In heartfelt prayer the worshipper's attention is concentrated on the object of worship so much so that he is not conscious of anything else besides. The worshipper has well been compared to a lover. The lover forgets the whole world and even himself in the presence of the beloved. The identification of the worshipper with God should be closer still. It comes only after much striving, self-suffering (tapas) and self-discipline. In a place which such a worshipper sanctifies by his presence, no inducements need be offered to people for attending prayers, as they are drawn to the house of prayer by the force of his devotion.
We have dealt so far with congregational prayer, but great stress is also laid in the Ashram on individual and solitary prayer. One who never prays by himself may attend congregational prayers but will not derive much advantage from them. They are absolutely necessary for a congregation, but as a congregation is made up of individuals, they are fruitless without individual prayers. Every member of the Ashram is therefore reminded now and then that he should of his own accord give himself up to self-introspection at all times of the day. No watch can be kept that he does this, and no account can be maintained of such silent prayer. I cannot say how far it prevails in the Ashram, but I believe that some are making more or less effort in that direction.

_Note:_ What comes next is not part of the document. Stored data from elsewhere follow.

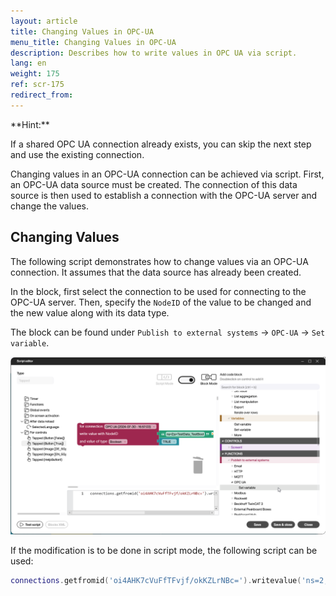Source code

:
 ```yaml
---
layout: article
title: Changing Values in OPC-UA
menu_title: Changing Values in OPC-UA
description: Describes how to write values in OPC UA via script.
lang: en
weight: 175
ref: scr-175    
redirect_from:
---
```


<div class="box-tip" markdown="1">
**Hint:**

If a shared OPC UA connection already exists, you can skip the next step and use the existing connection.
</div>

Changing values in an OPC-UA connection can be achieved via script. First, an OPC-UA data source must be created. The connection of this data source is then used to establish a connection with the OPC-UA server and change the values.

## Changing Values
The following script demonstrates how to change values via an OPC-UA connection. It assumes that the data source has already been created.

In the block, first select the connection to be used for connecting to the OPC-UA server. Then, specify the `NodeID` of the value to be changed and the new value along with its data type.

The block can be found under `Publish to external systems` -> `OPC-UA` -> `Set variable`.

![Changing Values in OPC-UA](/assets/images/scripting/Scripting_Beispiele/opc-ua/en-script-change-opc-ua-values.png)

If the modification is to be done in script mode, the following script can be used:

```lua
connections.getfromid('oi4AHK7cVuFfTFvjf/okKZLrNBc=').writevalue('ns=2;s=TestData_TestBool', true)
```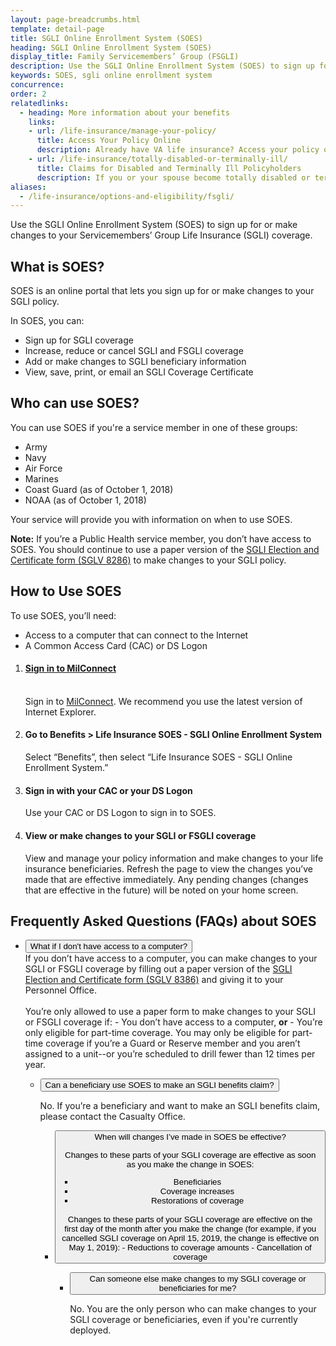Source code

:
 ```yaml
---
layout: page-breadcrumbs.html
template: detail-page
title: SGLI Online Enrollment System (SOES)
heading: SGLI Online Enrollment System (SOES)
display_title: Family Servicemembers’ Group (FSGLI)
description: Use the SGLI Online Enrollment System (SOES) to sign up for, view, or make changes to your Servicemembers’ Group Life Insurance (SGLI) coverage.
keywords: SOES, sgli online enrollment system
concurrence: 
order: 2
relatedlinks:
  - heading: More information about your benefits
    links:
    - url: /life-insurance/manage-your-policy/
      title: Access Your Policy Online
      description: Already have VA life insurance? Access your policy online.
    - url: /life-insurance/totally-disabled-or-terminally-ill/
      title: Claims for Disabled and Terminally Ill Policyholders
      description: If you or your spouse become totally disabled or terminally ill, find out if you can get certain benefits.
aliases:
  - /life-insurance/options-and-eligibility/fsgli/
---
```


<div class="va-introtext">


Use the SGLI Online Enrollment System (SOES) to sign up for or make changes to your Servicemembers’ Group Life Insurance (SGLI) coverage.

</div>


 
## What is SOES?
 
SOES is an online portal that lets you sign up for or make changes to your SGLI policy. 
 
In SOES, you can:
- Sign up for SGLI coverage
- Increase, reduce or cancel SGLI and FSGLI coverage
- Add or make changes to SGLI beneficiary information
- View, save, print, or email an SGLI Coverage Certificate

## Who can use SOES?
 
You can use SOES if you're a service member in one of these groups:
- Army
- Navy
- Air Force
- Marines
- Coast Guard (as of October 1, 2018)
- NOAA (as of October 1, 2018)


Your service will provide you with information on when to use SOES.
 
<b>Note:</b> If you’re a Public Health service member, you don’t have access to SOES. You should continue to use a paper version of the [SGLI Election and Certificate form (SGLV 8286)](https://benefits.va.gov/INSURANCE/forms/SGLV_8286_ed2013-04.pdf) to make changes to your SGLI policy. 

 
## How to Use SOES
 
To use SOES, you’ll need:
 
- Access to a computer that can connect to the Internet
- A Common Access Card (CAC) or DS Logon

<ol class="process">
  <li class="process-step list-one"><h4><a href="http://www.dmdc.osd.mil/milconnect">Sign in to MilConnect</a></h4><br>
  Sign in to <a href="http://www.dmdc.osd.mil/milconnect">MilConnect</a>. We recommend you use the latest version of Internet Explorer.</li>
  <li class="process-step list-two"><h4>Go to Benefits > Life Insurance SOES - SGLI Online Enrollment System</h4> 
  Select “Benefits”, then select “Life Insurance SOES - SGLI Online Enrollment System.” </li>
  <li class="process-step list-three"><h4>Sign in with your CAC or your DS Logon</h4> 
  Use your CAC or DS Logon to sign in to SOES.</li>
    <li class="process-step list-four"><h4>View or make changes to your SGLI or FSGLI coverage</h4> 
 View and manage your policy information and make changes to your life insurance beneficiaries. Refresh the page to view the changes you’ve made that are effective immediately. Any pending changes (changes that are effective in the future) will be noted on your home screen. </li>
</ol>

## Frequently Asked Questions (FAQs) about SOES

<ul class="usa-accordion" aria-multiselectable="true">
<li>
<button class="usa-button-unstyled usa-accordion-button" aria-controls="no-computer">What if I don't have access to a computer?
</button>
<div id="no-computer" class="usa-accordion-content">
If you don’t have access to a computer, you can make changes to your SGLI or FSGLI coverage by filling out a paper version of the <a href="https://benefits.va.gov/INSURANCE/forms/SGLV_8286_ed2013-04.pdf">SGLI Election and Certificate form (SGLV 8386)</a> and giving it to your Personnel Office.
<br>
<br>
You’re only allowed to use a paper form to make changes to your SGLI or FSGLI coverage if: 
- You don’t have access to a computer, <b>or</b>
- You’re only eligible for part-time coverage. You may only be eligible for part-time coverage if you’re a Guard or Reserve member and you aren’t assigned to a unit--or you’re scheduled to drill fewer than 12 times per year.

</div>
</li>

<ul class="usa-accordion" aria-multiselectable="true">
<li>
<button class="usa-button-unstyled usa-accordion-button" aria-controls="beneficiary-claim">Can a beneficiary use SOES to make an SGLI benefits claim?
</button>
<div id="beneficiary-claim" class="usa-accordion-content">

No. If you’re a beneficiary and want to make an SGLI benefits claim, please contact the Casualty Office.


</div>
</li>

<ul class="usa-accordion" aria-multiselectable="true">
<li>
<button class="usa-button-unstyled usa-accordion-button" aria-controls="changes-effective">When will changes I’ve made in SOES be effective? 
<div id="changes-effective" class="usa-accordion-content">

Changes to these parts of your SGLI coverage are effective as soon as you make the change in SOES:

- Beneficiaries
- Coverage increases
- Restorations of coverage
<br>
Changes to these parts of your SGLI coverage are effective on the first day of the month after you make the change (for example, if you cancelled SGLI coverage on April 15, 2019, the change is effective on May 1, 2019): 
- Reductions to coverage amounts
- Cancellation of coverage 

</div>
</li>
<ul class="usa-accordion" aria-multiselectable="true">
<li>
<button class="usa-button-unstyled usa-accordion-button" aria-controls="deployed">Can someone else make changes to my SGLI coverage or beneficiaries for me?
</button>
<div id="deployed" class="usa-accordion-content">

No. You are the only person who can make changes to your SGLI coverage or beneficiaries, even if you're currently deployed.

</div>
</li>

[1] Recitation of short passages from the Koran has since been made an integral part of the Ashram prayer. V. G. D
[2] Later on the Gita recitation was finished every seven instead of every fourteen days, and the chapters were distributed among the days as follows: Friday, 1 and 2; Saturday, 3. 4 and 5; Sunday, 6, 7 and 8; Monday, 9. 10, 11 and 12; Tuesday. 13. 14 and 15, Wednesday, 16 and 17; Thursday, 18. V. G. D.